Ag Driver, I also like your clause. I would have liked to cover the summer season with a tenant, but don't anticipate having an issue in getting another tenant for August. I don't believe I am permitted to ask for a damage deposit, according to Ontario regulations.

Thanks again to all for your advice!


----------



## RCB (Jan 11, 2014)

ShawnTH, if your child is sharing either a bathroom or a kitchen with the tenant, then you are not regulated under Ontario's Residential Tenancies Act. It is the RTA which states landlords cannot receive a damage deposit. As you are not regulated under the RTA, you are legally able to require a damage deposit. In fact, if you wish to require the whole semester's rent in advance of occupancy, or even whole school year's rent, you are able to do so.


----------



## Ag Driver (Dec 13, 2012)

RCB said:


> ... you are not regulated under Ontario's Residential Tenancies Act. It is the RTA which states landlords cannot receive a damage deposit. As you are not regulated under the RTA, you are legally able to require a damage deposit.


Exactly. 

However, we do have to check in with local by-laws as they may require a license. According to my bylaw I can have up to 4 lodgers before needing a license.


----------



## Letran (Apr 7, 2014)

As others have pointed out. The real loss is that it will be harder NOW, when most students have already signed up and made arrangements for accommodations. Not impossible but applications will be slim pickings


----------



## Spudd (Oct 11, 2011)

Letran said:


> As others have pointed out. The real loss is that it will be harder NOW, when most students have already signed up and made arrangements for accommodations. Not impossible but applications will be slim pickings


Well, normally you have to give 2 months notice when vacating an apartment, so as a student, I always started looking 2 months before Sept 1, aka July 1. I doubt most students already have their places lined up. 

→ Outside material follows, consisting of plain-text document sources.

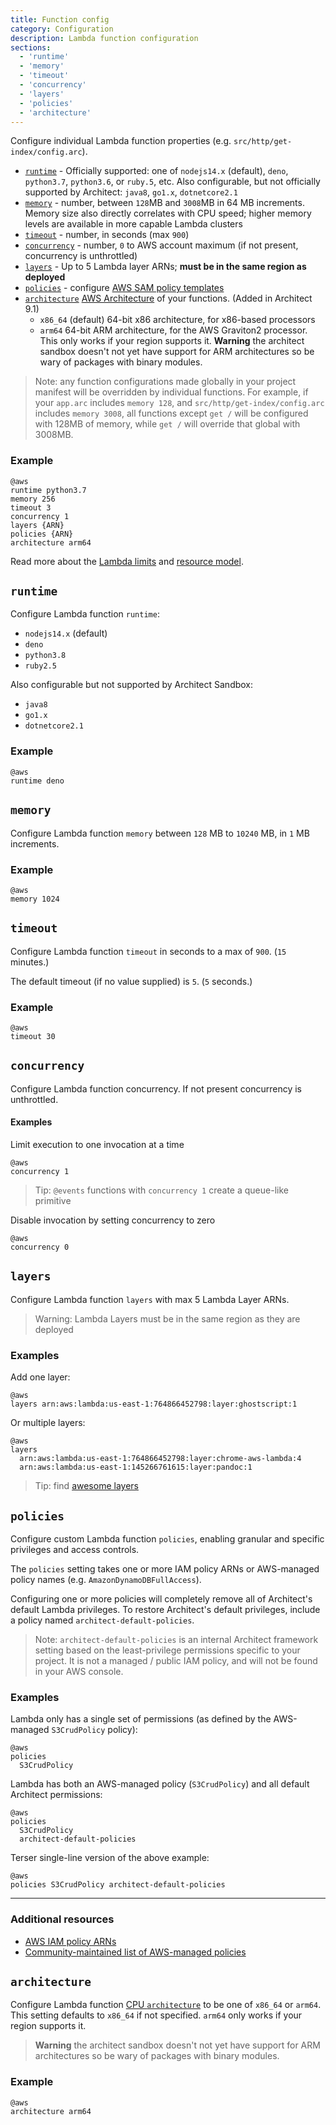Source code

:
 ```yaml
---
title: Function config
category: Configuration
description: Lambda function configuration
sections:
  - 'runtime'
  - 'memory'
  - 'timeout'
  - 'concurrency'
  - 'layers'
  - 'policies'
  - 'architecture'
---
```


Configure individual Lambda function properties (e.g. `src/http/get-index/config.arc`).

- [`runtime`](#runtime) - Officially supported: one of `nodejs14.x` (default), `deno`, `python3.7`, `python3.6`, or `ruby.5`, etc.
  Also configurable, but not officially supported by Architect: `java8`, `go1.x`, `dotnetcore2.1`
- [`memory`](#memory) - number, between `128`MB and `3008`MB in 64 MB increments.
  Memory size also directly correlates with CPU speed; higher memory levels are available in more capable Lambda clusters
- [`timeout`](#timeout) - number, in seconds (max `900`)
- [`concurrency`](#concurrency) - number, `0` to AWS account maximum (if not present, concurrency is unthrottled)
- [`layers`](#layers) - Up to 5 Lambda layer ARNs; **must be in the same region as deployed**
- [`policies`](#policies) - configure [AWS SAM policy templates](https://docs.aws.amazon.com/serverless-application-model/latest/developerguide/serverless-policy-templates.html)
- [`architecture`](#architecture) [AWS Architecture](https://docs.aws.amazon.com/lambda/latest/dg/foundation-arch.html) of your functions. (Added in Architect 9.1)
  - `x86_64` (default) 64-bit x86 architecture, for x86-based processors
  - `arm64` 64-bit ARM architecture, for the AWS Graviton2 processor. This only works if your region supports it. **Warning** the architect sandbox doesn't not yet have support for ARM architectures so be wary of packages with binary modules.

> Note: any function configurations made globally in your project manifest will be overridden by individual functions. For example, if your `app.arc` includes `memory 128`, and `src/http/get-index/config.arc` includes `memory 3008`, all functions except `get /` will be configured with 128MB of memory, while `get /` will override that global with 3008MB.

### Example

```arc
@aws
runtime python3.7
memory 256
timeout 3
concurrency 1
layers {ARN}
policies {ARN}
architecture arm64
```

Read more about the [Lambda limits](https://docs.aws.amazon.com/lambda/latest/dg/limits.html) and [resource model](https://docs.aws.amazon.com/lambda/latest/dg/resource-model.html).


## `runtime`

Configure Lambda function `runtime`:

- `nodejs14.x` (default)
- `deno`
- `python3.8`
- `ruby2.5`

Also configurable but not supported by Architect Sandbox:

- `java8`
- `go1.x`
- `dotnetcore2.1`

### Example

```arc
@aws
runtime deno
```

## `memory`

Configure Lambda function `memory` between `128` MB to `10240` MB, in `1` MB increments.

### Example

```arc
@aws
memory 1024
```

## `timeout`

Configure Lambda function `timeout` in seconds to a max of `900`. (`15` minutes.)

The default timeout (if no value supplied) is `5`. (`5` seconds.)

### Example

```arc
@aws
timeout 30
```

## `concurrency`

Configure Lambda function concurrency. If not present concurrency is unthrottled.

#### Examples

Limit execution to one invocation at a time

```arc
@aws
concurrency 1
```

> Tip: `@events` functions with `concurrency 1` create a queue-like primitive

Disable invocation by setting concurrency to zero

```arc
@aws
concurrency 0
```

## `layers`

Configure Lambda function `layers` with max 5 Lambda Layer ARNs.

> Warning: Lambda Layers must be in the same region as they are deployed

### Examples

Add one layer:

```arc
@aws
layers arn:aws:lambda:us-east-1:764866452798:layer:ghostscript:1
```

Or multiple layers:

```arc
@aws
layers
  arn:aws:lambda:us-east-1:764866452798:layer:chrome-aws-lambda:4
  arn:aws:lambda:us-east-1:145266761615:layer:pandoc:1
```

> Tip: find [awesome layers](https://github.com/mthenw/awesome-layers)

## `policies`

Configure custom Lambda function `policies`, enabling granular and specific privileges and access controls.

The `policies` setting takes one or more IAM policy ARNs or AWS-managed policy names (e.g. `AmazonDynamoDBFullAccess`).

Configuring one or more policies will completely remove all of Architect's default Lambda privileges. To restore Architect's default privileges, include a policy named `architect-default-policies`.

> Note: `architect-default-policies` is an internal Architect framework setting based on the least-privilege permissions specific to your project. It is not a managed / public IAM policy, and will not be found in your AWS console.


### Examples

Lambda only has a single set of permissions (as defined by the AWS-managed `S3CrudPolicy` policy):

```arc
@aws
policies
  S3CrudPolicy
```

Lambda has both an AWS-managed policy (`S3CrudPolicy`) and all default Architect permissions:
```arc
@aws
policies
  S3CrudPolicy
  architect-default-policies
```

Terser single-line version of the above example:
```arc
@aws
policies S3CrudPolicy architect-default-policies
```

---

### Additional resources

- [AWS IAM policy ARNs](https://docs.aws.amazon.com/IAM/latest/UserGuide/reference_identifiers.html#identifiers-arns)
- [Community-maintained list of AWS-managed policies](https://github.com/z0ph/MAMIP/tree/master/policies)

## `architecture`

Configure Lambda function [CPU `architecture`](https://docs.aws.amazon.com/lambda/latest/dg/foundation-arch.html) to be one of `x86_64` or `arm64`. This setting defaults to `x86_64` if not specified. `arm64` only works if your region supports it.

> **Warning** the architect sandbox doesn't not yet have support for ARM architectures so be wary of packages with binary modules.

### Example

```arc
@aws
architecture arm64
```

It may even be a blessing in disguise if they can find a tenant who wants to move in earlier than Aug 1.


----------



## RCB (Jan 11, 2014)

My experience is that most first year students wait until late July or well into August to begin looking for housing. This may be because many are on waiting lists for on-campus housing, and finally learn there's no hope of securing a spot. It may also be because they've finally selected a school because the deadline for tuition deposit has passed, and they've been forced to commit.

Returning students, usually more mature and more desirable tenants, usually begin looking in February or March. Again, my experience. YMMV


----------



## Ag Driver (Dec 13, 2012)

RCB said:


> Returning students, usually more mature and more desirable tenants, usually begin looking in February or March. Again, my experience. YMMV


This has been my experience as well. This is why I have no issues holding rooms so far in advance when it is secured with a non refundable deposit. 

The only time I have had a someone bail was a first year student, and the only eviction I have had was a first year student as well. Never again. Post grads and professionals only from then on.


----------



## RCB (Jan 11, 2014)

One bail and one eviction myself, also both first year students, and both in my first year of renting. Perhaps it only takes one in each situation before we alter the way we do business.


----------